In the face of the rapidly developing financial industry, the methods and means of financial supervision in China are already at an obvious disadvantage, and the regulatory authorities are already in a rather awkward position. In order to change this situation, the financial supervision information system should be built on the basis of the overall plan of the information system of the People’s Bank of China. Applying artificial intelligence and knowledge engineering technology to the financial supervision information system can greatly improve the processing capacity and flexibility of the system, enable the system to adapt to the ever-changing economic and financial environment, and improve the financial supervision level of China’s central bank. After deeply understanding the characteristics of ML, a financial risk control model based on LSTM is established. Compared with the traditional ML model Xgboost, the final effect of LSTM model proposed in this paper has higher AUC and KS indexes, and the actual cost of adjusting parameters is shorter, and the model update iteration is more convenient, which is suitable for use in production environment. This paper studies the application of RF in post-loan credit early warning model and adjusts its parameters to make the model achieve the optimal effect. Finally, the accuracy of predicting post-loan risk through the model is about 90%.

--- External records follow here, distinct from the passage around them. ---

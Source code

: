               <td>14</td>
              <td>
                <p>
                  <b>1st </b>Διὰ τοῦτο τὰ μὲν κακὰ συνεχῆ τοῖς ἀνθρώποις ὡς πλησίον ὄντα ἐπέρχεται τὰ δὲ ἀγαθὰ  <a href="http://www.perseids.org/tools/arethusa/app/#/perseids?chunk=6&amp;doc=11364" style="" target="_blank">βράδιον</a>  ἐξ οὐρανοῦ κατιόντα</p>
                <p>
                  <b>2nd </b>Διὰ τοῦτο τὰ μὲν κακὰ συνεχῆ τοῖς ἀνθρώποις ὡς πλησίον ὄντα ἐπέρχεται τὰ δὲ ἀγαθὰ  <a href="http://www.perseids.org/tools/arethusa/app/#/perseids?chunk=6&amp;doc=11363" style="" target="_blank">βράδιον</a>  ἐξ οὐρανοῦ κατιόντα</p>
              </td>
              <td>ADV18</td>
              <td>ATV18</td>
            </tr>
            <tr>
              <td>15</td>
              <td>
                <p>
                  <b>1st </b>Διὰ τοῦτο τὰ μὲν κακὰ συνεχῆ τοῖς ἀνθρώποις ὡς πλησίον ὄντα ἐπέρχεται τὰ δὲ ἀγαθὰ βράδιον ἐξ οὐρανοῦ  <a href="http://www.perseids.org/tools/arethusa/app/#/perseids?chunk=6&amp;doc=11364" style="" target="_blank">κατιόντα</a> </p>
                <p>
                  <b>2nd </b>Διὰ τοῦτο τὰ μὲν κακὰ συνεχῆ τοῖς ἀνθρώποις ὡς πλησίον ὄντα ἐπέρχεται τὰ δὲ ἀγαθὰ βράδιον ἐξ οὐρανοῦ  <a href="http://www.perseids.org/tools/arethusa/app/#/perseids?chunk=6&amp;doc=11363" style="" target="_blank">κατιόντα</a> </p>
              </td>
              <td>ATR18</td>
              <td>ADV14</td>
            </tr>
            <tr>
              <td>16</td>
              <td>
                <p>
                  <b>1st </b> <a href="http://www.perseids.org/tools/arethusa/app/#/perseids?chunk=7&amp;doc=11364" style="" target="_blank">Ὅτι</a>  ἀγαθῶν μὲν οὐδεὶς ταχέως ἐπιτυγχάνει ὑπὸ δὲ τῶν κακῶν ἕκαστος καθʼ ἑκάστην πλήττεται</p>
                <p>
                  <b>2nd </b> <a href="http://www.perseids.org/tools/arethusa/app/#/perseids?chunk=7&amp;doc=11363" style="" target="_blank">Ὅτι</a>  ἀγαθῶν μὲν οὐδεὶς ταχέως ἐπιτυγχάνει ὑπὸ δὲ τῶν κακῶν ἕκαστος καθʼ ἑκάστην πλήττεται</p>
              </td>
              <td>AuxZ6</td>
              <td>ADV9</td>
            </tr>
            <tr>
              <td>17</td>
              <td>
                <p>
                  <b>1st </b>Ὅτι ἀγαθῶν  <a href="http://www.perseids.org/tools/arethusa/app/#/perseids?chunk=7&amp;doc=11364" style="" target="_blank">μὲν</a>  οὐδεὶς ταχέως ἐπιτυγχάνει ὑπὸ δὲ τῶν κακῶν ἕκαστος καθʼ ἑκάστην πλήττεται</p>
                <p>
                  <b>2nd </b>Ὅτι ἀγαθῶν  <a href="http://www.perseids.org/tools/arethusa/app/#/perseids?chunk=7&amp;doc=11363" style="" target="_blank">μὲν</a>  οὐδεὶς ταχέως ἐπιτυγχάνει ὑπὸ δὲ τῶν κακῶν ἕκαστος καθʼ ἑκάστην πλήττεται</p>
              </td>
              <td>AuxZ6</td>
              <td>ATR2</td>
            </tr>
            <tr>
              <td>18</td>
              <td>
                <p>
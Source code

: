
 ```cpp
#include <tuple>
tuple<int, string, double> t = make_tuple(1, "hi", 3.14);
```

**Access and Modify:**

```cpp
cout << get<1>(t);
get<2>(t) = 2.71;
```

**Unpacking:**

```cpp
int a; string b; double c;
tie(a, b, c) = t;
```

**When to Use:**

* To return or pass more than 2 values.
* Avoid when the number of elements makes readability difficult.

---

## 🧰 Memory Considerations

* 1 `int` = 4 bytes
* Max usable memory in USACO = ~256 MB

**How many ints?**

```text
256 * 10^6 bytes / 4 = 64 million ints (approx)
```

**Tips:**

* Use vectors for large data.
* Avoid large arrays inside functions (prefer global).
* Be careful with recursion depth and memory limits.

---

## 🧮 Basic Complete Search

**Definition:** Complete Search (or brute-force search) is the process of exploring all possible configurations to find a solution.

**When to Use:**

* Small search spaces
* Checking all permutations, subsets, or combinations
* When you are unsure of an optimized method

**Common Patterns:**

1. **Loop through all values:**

Analyze different data sources submitted by users in multiple dimensions. The users can use images and words as the input of the model and can use deep learning related technologies for analysis. Therefore, a cross-dimensional and multi-angle credit risk control early warning model can be constructed.

Data Availability

The data used to support the findings of this study are included within the article.

Conflicts of Interest

The authors declare that they have no competing interest.

Acknowledgments

This paper is supported by the Discipline Co-Construction Research Project of Philosophy and Social Sciences of the 14th Five-Year Plan of Guangzhou in 2021:“Research on collaborative governance mechanism of digital economy in Guangdong-Hong Kong-Macao Greater Bay Area under the horizon of intergovernmental cooperation”, Project No: 2021GZGJ67; the Humanities and Social Sciences Project of Henan Education Department: “Research on the Identification, Measurement and Control of Internet Financial Risk in the ‘ 14th Five-Year ‘ Period”, Project No. 2022-ZZJH-247; the Research Project of Henan Science and Technology Think Tank: “Research on the Development Strategy of Science and Technology Finance in Henan Province, Project No. HNKJZK-2022-22B; the Xinxiang Soft Science Research Project: Research on the Long-term Mechanism of Science and Technology Finance to Help the Development of Enterprises in Xinxiang City, Project No. RKX2021010; and the Philosophical and Social Science Planning Project of Henan Province: Long-term Mechanism of Green Finance Promoting the Development of Energy Conservation and Environmental Protection Industry in Henan Province, Project No. 2018CJJ085.